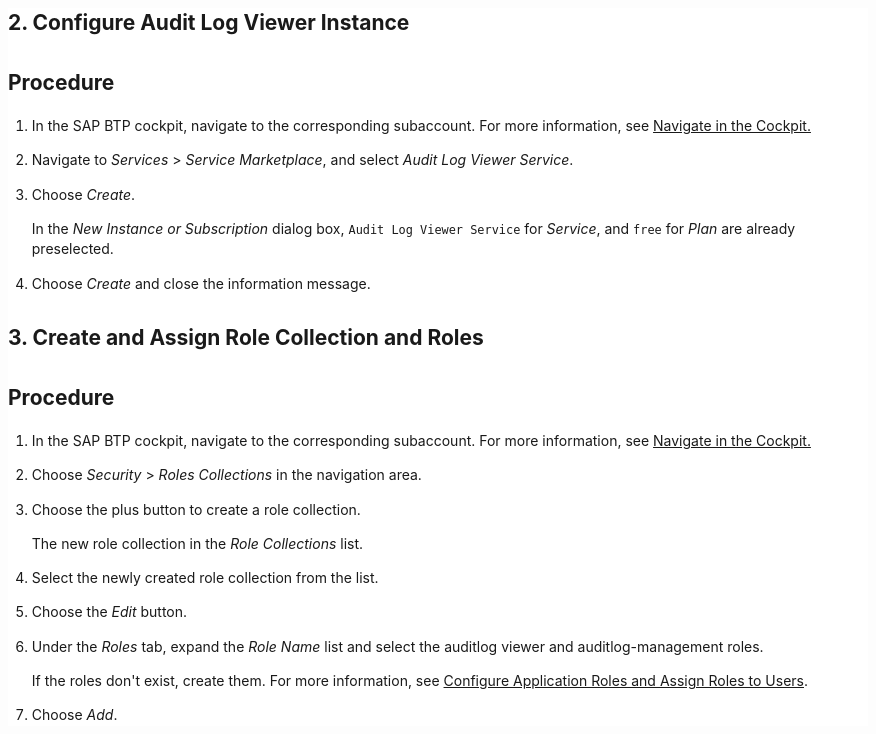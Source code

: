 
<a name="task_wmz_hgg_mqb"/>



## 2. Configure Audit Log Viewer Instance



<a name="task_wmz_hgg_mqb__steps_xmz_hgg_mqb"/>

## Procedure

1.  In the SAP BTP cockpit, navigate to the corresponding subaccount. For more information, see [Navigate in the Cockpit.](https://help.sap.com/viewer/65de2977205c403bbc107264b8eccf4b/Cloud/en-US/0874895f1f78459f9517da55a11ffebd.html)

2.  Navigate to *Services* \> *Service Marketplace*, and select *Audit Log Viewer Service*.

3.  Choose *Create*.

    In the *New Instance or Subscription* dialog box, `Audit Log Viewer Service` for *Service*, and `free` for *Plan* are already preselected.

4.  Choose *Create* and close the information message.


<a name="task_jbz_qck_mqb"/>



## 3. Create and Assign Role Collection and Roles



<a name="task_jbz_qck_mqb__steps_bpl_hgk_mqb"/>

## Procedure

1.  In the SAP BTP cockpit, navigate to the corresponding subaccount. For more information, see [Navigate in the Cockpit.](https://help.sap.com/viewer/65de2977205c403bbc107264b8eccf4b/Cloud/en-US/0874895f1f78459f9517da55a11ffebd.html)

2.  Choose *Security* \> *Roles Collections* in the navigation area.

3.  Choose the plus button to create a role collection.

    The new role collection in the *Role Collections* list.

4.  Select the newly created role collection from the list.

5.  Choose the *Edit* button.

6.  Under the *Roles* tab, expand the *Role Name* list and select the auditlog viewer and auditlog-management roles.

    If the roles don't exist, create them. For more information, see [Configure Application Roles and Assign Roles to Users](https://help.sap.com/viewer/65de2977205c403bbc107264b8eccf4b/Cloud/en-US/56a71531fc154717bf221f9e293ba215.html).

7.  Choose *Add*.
▬▬▬▬▬▬
* Assignment
Set down, exactly and in full, the lines from the one containing "from the list." through the end of the entries; no other line belongs.

* Written solution
4.  Select the newly created role collection from the list.

5.  Choose the *Edit* button.

6.  Under the *Roles* tab, expand the *Role Name* list and select the auditlog viewer and auditlog-management roles.

    If the roles don't exist, create them. For more information, see [Configure Application Roles and Assign Roles to Users](https://help.sap.com/viewer/65de2977205c403bbc107264b8eccf4b/Cloud/en-US/56a71531fc154717bf221f9e293ba215.html).

7.  Choose *Add*.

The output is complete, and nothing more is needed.